# Classic netgain controller upgrade/hack



## Snakub (Sep 8, 2008)

I've had this controller for a while in my attic and I've just now toyed with the idea of using it again in a race project but I contacted netgain and they said they no longer service these controllers. Is there anyway to hack the firmware for higher voltage and amperage because the upgrades are not hardware but software.


----------



## RadioChris123 (Feb 23, 2016)

I wish there was a way to hack it. I have the same controller but I think mine lost the programming. I tried to read the pic micro with a pickit3 but it was blank. I tried to contact Netgain Controls multiple times, but got no response. Do you have the one with 10 capacitors or one big black one?


----------



## Snakub (Sep 8, 2008)

I have the big black capacitor one. Blank? How can that be? Does your controller still work?


----------



## RadioChris123 (Feb 23, 2016)

No, it doesn't work. I bought it used and never saw it working. It was cheep so I'm not complaining. My only complaint is the lack of support for these controllers from the oem. 
When reading the pic micro controller, all I get are zeros. I'm going to try to make my own code but that requires reverse engineering the whole thing. idk if I have time for that.


----------



## Snakub (Sep 8, 2008)

So if your controller output anything other than zeros what would you do?


----------



## CKidder (Dec 12, 2009)

RadioChris123 said:


> No, it doesn't work. I bought it used and never saw it working. It was cheep so I'm not complaining. My only complaint is the lack of support for these controllers from the oem.
> When reading the pic micro controller, all I get are zeros. I'm going to try to make my own code but that requires reverse engineering the whole thing. idk if I have time for that.

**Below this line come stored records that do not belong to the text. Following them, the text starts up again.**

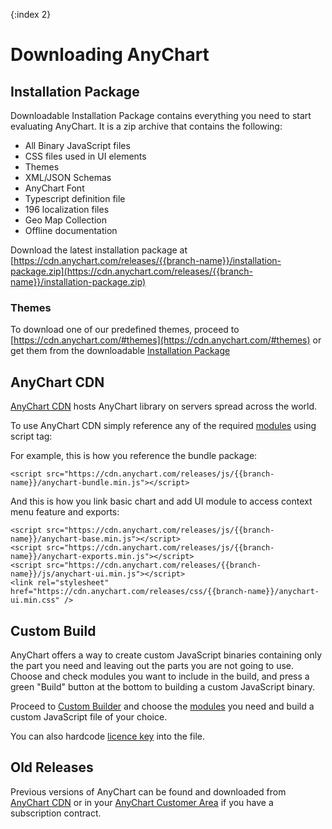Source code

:{:index 2}
# Downloading AnyChart

## Installation Package

Downloadable Installation Package contains everything you need to start evaluating AnyChart. It is a zip archive that contains the following:

- All Binary JavaScript files
- CSS files used in UI elements
- Themes
- XML/JSON Schemas
- AnyChart Font
- Typescript definition file
- 196 localization files
- Geo Map Collection
- Offline documentation

Download the latest installation package at [https://cdn.anychart.com/releases/{{branch-name}}/installation-package.zip](https://cdn.anychart.com/releases/{{branch-name}}/installation-package.zip)

### Themes

To download one of our predefined themes, proceed to [https://cdn.anychart.com/#themes](https://cdn.anychart.com/#themes) or get them from the downloadable [Installation Package](#installation-package)

## AnyChart CDN

[AnyChart CDN](https://cdn.anychart.com/) hosts AnyChart library on servers spread across the world.
  
To use AnyChart CDN simply reference any of the required [modules](Modules) using script tag:

For example, this is how you reference the bundle package:

```
<script src="https://cdn.anychart.com/releases/js/{{branch-name}}/anychart-bundle.min.js"></script>
```

And this is how you link basic chart and add UI module to access context menu feature and exports:

```
<script src="https://cdn.anychart.com/releases/js/{{branch-name}}/anychart-base.min.js"></script>
<script src="https://cdn.anychart.com/releases/js/{{branch-name}}/anychart-exports.min.js"></script>
<script src="https://cdn.anychart.com/releases/{{branch-name}}/js/anychart-ui.min.js"></script>
<link rel="stylesheet" href="https://cdn.anychart.com/releases/css/{{branch-name}}/anychart-ui.min.css" />
```
  
## Custom Build

AnyChart offers a way to create custom JavaScript binaries containing only the part you need and leaving out the parts you are not going to use. Choose and check modules you want to include in the build, and press a green "Build" button at the bottom to building a custom JavaScript binary.

Proceed to [Custom Builder](https://www.anychart.com/download/products/#custom-build) and choose the [modules](Modules) you need and build a custom JavaScript file of your choice.

You can also hardcode [licence key](Credits) into the file.

## Old Releases

Previous versions of AnyChart can be found and downloaded from [AnyChart CDN](https://cdn.anychart.com) or in your [AnyChart Customer Area](https://www.anychart.com/customer_area/) if you have a subscription contract.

You will get all zeros read out from the controller because the chip is locked. You can't read the firmware out of it. The proper test is whether it is actually outputting CAN or not and can talk to the dash display.

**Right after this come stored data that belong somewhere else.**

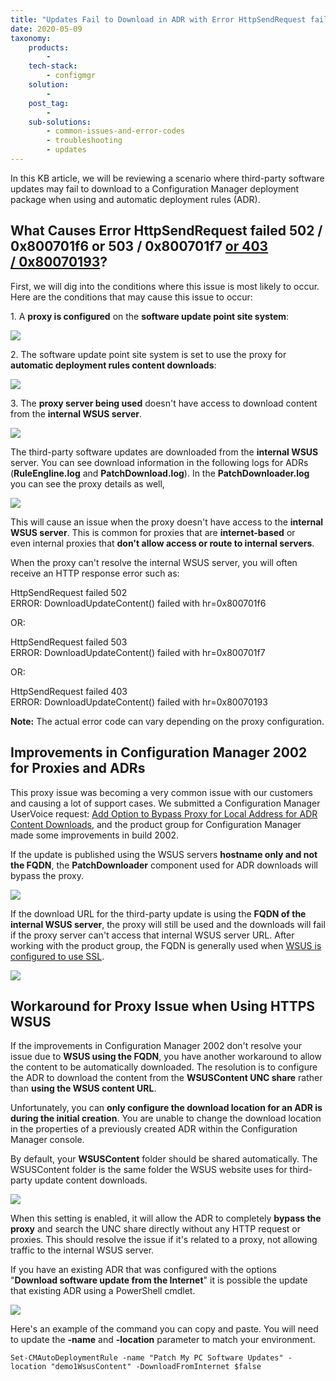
 ```yaml
---
title: "Updates Fail to Download in ADR with Error HttpSendRequest failed 0x800701f6 or 0x800701f7 or 0x80070193"
date: 2020-05-09
taxonomy:
    products:
        - 
    tech-stack:
        - configmgr
    solution:
        - 
    post_tag:
        - 
    sub-solutions:
        - common-issues-and-error-codes
        - troubleshooting
        - updates
---
```


In this KB article, we will be reviewing a scenario where third-party software updates may fail to download to a Configuration Manager deployment package when using and automatic deployment rules (ADR).

## What Causes Error HttpSendRequest failed 502 / 0x800701f6 or 503 / 0x800701f7 [or 403 / 0x80070193](#topic1)?

First, we will dig into the conditions where this issue is most likely to occur. Here are the conditions that may cause this issue to occur:

1\. A **proxy is configured** on the **software update point site system**:

![](/_images/sup-site-system-with-proxy-enabled.png)

2\. The software update point site system is set to use the proxy for **automatic deployment rules content downloads**:

![](/_images/sup-site-system-adr-using-proxy.png)

3\. The **proxy server being used** doesn't have access to download content from the **internal WSUS server**.

![](/_images/proxy-server-and-third-party-update-download-url-and-fqdn.png)

The third-party software updates are downloaded from the **internal WSUS** server. You can see download information in the following logs for ADRs (**RuleEngline.log** and **PatchDownload.log**). In the **PatchDownloader.log** you can see the proxy details as well,

![](/_images/patchdownloader-log-adr-using-proxy.png)

This will cause an issue when the proxy doesn't have access to the **internal WSUS server**. This is common for proxies that are **internet-based** or even internal proxies that **don't allow access or route to internal servers**.

When the proxy can't resolve the internal WSUS server, you will often receive an HTTP response error such as:

HttpSendRequest failed 502  
ERROR: DownloadUpdateContent() failed with hr=0x800701f6

OR:

HttpSendRequest failed 503  
ERROR: DownloadUpdateContent() failed with hr=0x800701f7

OR:

HttpSendRequest failed 403  
ERROR: DownloadUpdateContent() failed with hr=0x80070193

**Note:** The actual error code can vary depending on the proxy configuration.

## Improvements in Configuration Manager 2002 for Proxies and ADRs

This proxy issue was becoming a very common issue with our customers and causing a lot of support cases. We submitted a Configuration Manager UserVoice request: [Add Option to Bypass Proxy for Local Address for ADR Content Downloads](https://configurationmanager.uservoice.com/forums/300492-ideas/suggestions/38885431-add-option-to-bypass-proxy-for-local-address-for-a), and the product group for Configuration Manager made some improvements in build 2002.

If the update is published using the WSUS servers **hostname only and not the FQDN**, the **PatchDownloader** component used for ADR downloads will bypass the proxy.

![](/_images/third-party-update-download-url-hostname-only.png)

If the download URL for the third-party update is using the **FQDN of the internal WSUS server**, the proxy will still be used and the downloads will fail if the proxy server can't access that internal WSUS server URL. After working with the product group, the FQDN is generally used when [WSUS is configured to use SSL](https://docs.microsoft.com/en-us/windows-server/administration/windows-server-update-services/deploy/2-configure-wsus#25-secure-wsus-with-the-secure-sockets-layer-protocol).

![](/_images/third-party-update-download-url-fqdn.png)

## Workaround for Proxy Issue when Using HTTPS WSUS

If the improvements in Configuration Manager 2002 don't resolve your issue due to **WSUS using the FQDN**, you have another workaround to allow the content to be automatically downloaded. The resolution is to configure the ADR to download the content from the **WSUSContent UNC share** rather than **using the WSUS content URL**.

Unfortunately, you can **only configure the download location for an ADR is during the initial creation**. You are unable to change the download location in the properties of a previously created ADR within the Configuration Manager console.

By default, your **WSUSContent** folder should be shared automatically. The WSUSContent folder is the same folder the WSUS website uses for third-party update content downloads.

![](/_images/create-adr-with-download-from-unc-in-sccm.png)

When this setting is enabled, it will allow the ADR to completely **bypass the proxy** and search the UNC share directly without any HTTP request or proxies. This should resolve the issue if it's related to a proxy, not allowing traffic to the internal WSUS server.

If you have an existing ADR that was configured with the options "**Download software update from the Internet**" it is possible the update that existing ADR using a PowerShell cmdlet.

![](/_images/set-adr-download-software-updates-from-a-location-on-my-network.png)

Here's an example of the command you can copy and paste. You will need to update the **\-name** and **-location** parameter to match your environment.

`Set-CMAutoDeploymentRule -name "Patch My PC Software Updates" -location "demo1WsusContent" -DownloadFromInternet $false`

Just for full disclosure, I am not affiliated directly with Netgain but I do know them and I once worked with Ryan (the guy who built those controllers) to try to crack the firmware protections. I wasn't given any insider info to do this because no one else would have any. I'm pretty sure you won't be unlocking any upgrades for free or messing with the firmware, it seems reasonably secure. But, I also doubt that the controller doesn't have firmware on it.

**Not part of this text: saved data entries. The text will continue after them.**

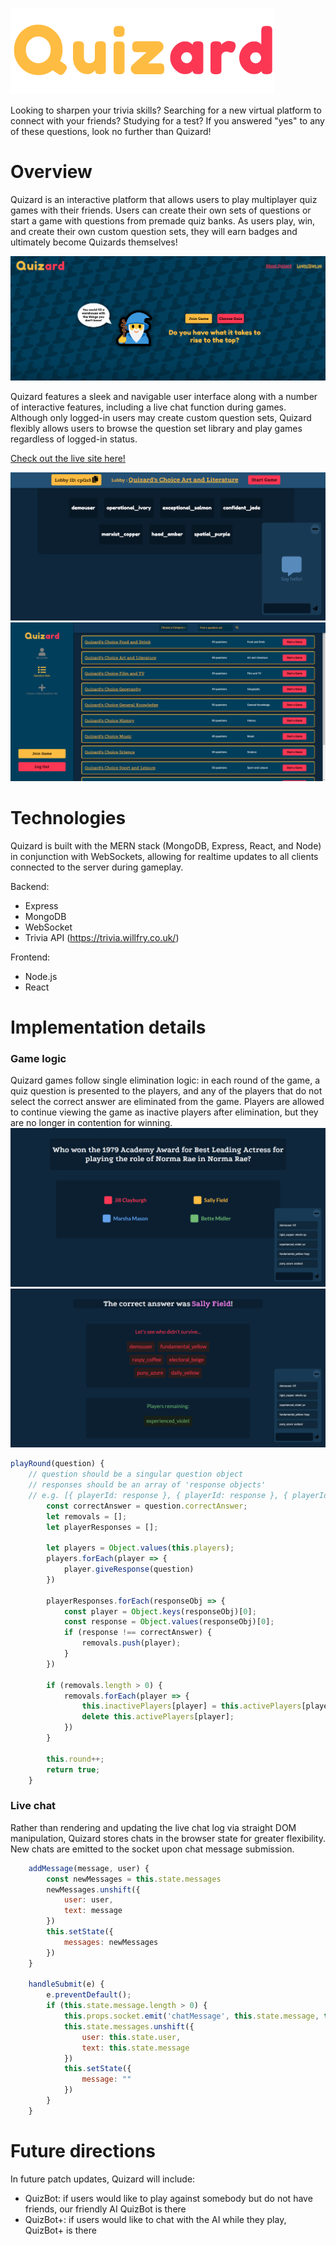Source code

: ![logo](/frontend/src/assets/images/quizard-logo.png)

Looking to sharpen your trivia skills? Searching for a new virtual platform to connect with your friends? Studying for a test? If you answered "yes" to any of these questions, look no further than Quizard!

# Overview
Quizard is an interactive platform that allows users to play multiplayer quiz games with their friends. Users can create their own sets of questions or start a game with questions from premade quiz banks. As users play, win, and create their own custom question sets, they will earn badges and ultimately become Quizards themselves!

![splash](/frontend/src/assets/images/splash-page-screenshot.png)

Quizard features a sleek and navigable user interface along with a number of interactive features, including a live chat function during games. Although only logged-in users may create custom question sets, Quizard flexibly allows users to browse the question set library and play games regardless of logged-in status.

[Check out the live site here!](https://quizard-aa.herokuapp.com/)

![game lobby](/frontend/src/assets/images/game-lobby-screenshot.png)
![question sets](/frontend/src/assets/images/set-index-screenshot.png)

# Technologies
Quizard is built with the MERN stack (MongoDB, Express, React, and Node) in conjunction with WebSockets, allowing for realtime updates to all clients connected to the server during gameplay. 

Backend:
- Express
- MongoDB
- WebSocket
- Trivia API (https://trivia.willfry.co.uk/)

Frontend:
- Node.js
- React

# Implementation details

### Game logic
Quizard games follow single elimination logic: in each round of the game, a quiz question is presented to the players, and any of the players that do not select the correct answer are eliminated from the game. Players are allowed to continue viewing the game as inactive players after elimination, but they are no longer in contention for winning.
![game](/frontend/src/assets/images/game-page-screenshot.png)
![round end screen](/frontend/src/assets/images/round-end-screenshot.png)
```javascript
playRound(question) {
    // question should be a singular question object
    // responses should be an array of 'response objects'
    // e.g. [{ playerId: response }, { playerId: response }, { playerId: response }]
        const correctAnswer = question.correctAnswer;
        let removals = [];
        let playerResponses = [];

        let players = Object.values(this.players);
        players.forEach(player => {
            player.giveResponse(question)
        })

        playerResponses.forEach(responseObj => {
            const player = Object.keys(responseObj)[0];
            const response = Object.values(responseObj)[0];
            if (response !== correctAnswer) {
                removals.push(player);
            }
        })

        if (removals.length > 0) {
            removals.forEach(player => {
                this.inactivePlayers[player] = this.activePlayers[player];
                delete this.activePlayers[player];
            })
        }

        this.round++;
        return true;
    }
   ```

### Live chat
Rather than rendering and updating the live chat log via straight DOM manipulation, Quizard stores chats in the browser state for greater flexibility. New chats are emitted to the socket upon chat message submission.
```javascript
    addMessage(message, user) {
        const newMessages = this.state.messages
        newMessages.unshift({
            user: user,
            text: message
        })
        this.setState({
            messages: newMessages
        })
    }

    handleSubmit(e) {
        e.preventDefault();
        if (this.state.message.length > 0) {
            this.props.socket.emit('chatMessage', this.state.message, this.state.user, this.state.roomId)
            this.state.messages.unshift({
                user: this.state.user,
                text: this.state.message
            })
            this.setState({
                message: ""
            })
        }
    }

```

# Future directions
In future patch updates, Quizard will include:
- QuizBot: if users would like to play against somebody but do not have friends, our friendly AI QuizBot is there
- QuizBot+: if users would like to chat with the AI while they play, QuizBot+ is there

Come to think of it, you didn't mention having a dash display. The netgain controllers I saw all needed a dash display to show their status and to configure them. If you don't have that then you're probably going to have a bad time.


----------



## Snakub (Sep 8, 2008)

Either netgain is going to have to step up or we will have to find a way in. Could some sort of brute force work?


----------



## piotrsko (Dec 9, 2007)

I would suggest getting the chips technical data package to see if the lock is not hardware based.


----------



## Snakub (Sep 8, 2008)

Hey RadioChris do you know the chip number?


----------



## RadioChris123 (Feb 23, 2016)

There are three:
PIC18F4685
PIC16F88
PIC16F818


----------



## RadioChris123 (Feb 23, 2016)

CKidder said:


> You will get all zeros read out from the controller because the chip is locked. You can't read the firmware out of it. The proper test is whether it is actually outputting CAN or not and can talk to the dash display.
> 
> Just for full disclosure, I am not affiliated directly with Netgain but I do know them and I once worked with Ryan (the guy who built those controllers) to try to crack the firmware protections. I wasn't given any insider info to do this because no one else would have any. I'm pretty sure you won't be unlocking any upgrades for free or messing with the firmware, it seems reasonably secure. But, I also doubt that the controller doesn't have firmware on it.
> 
> Come to think of it, you didn't mention having a dash display. The netgain controllers I saw all needed a dash display to show their status and to configure them. If you don't have that then you're probably going to have a bad time.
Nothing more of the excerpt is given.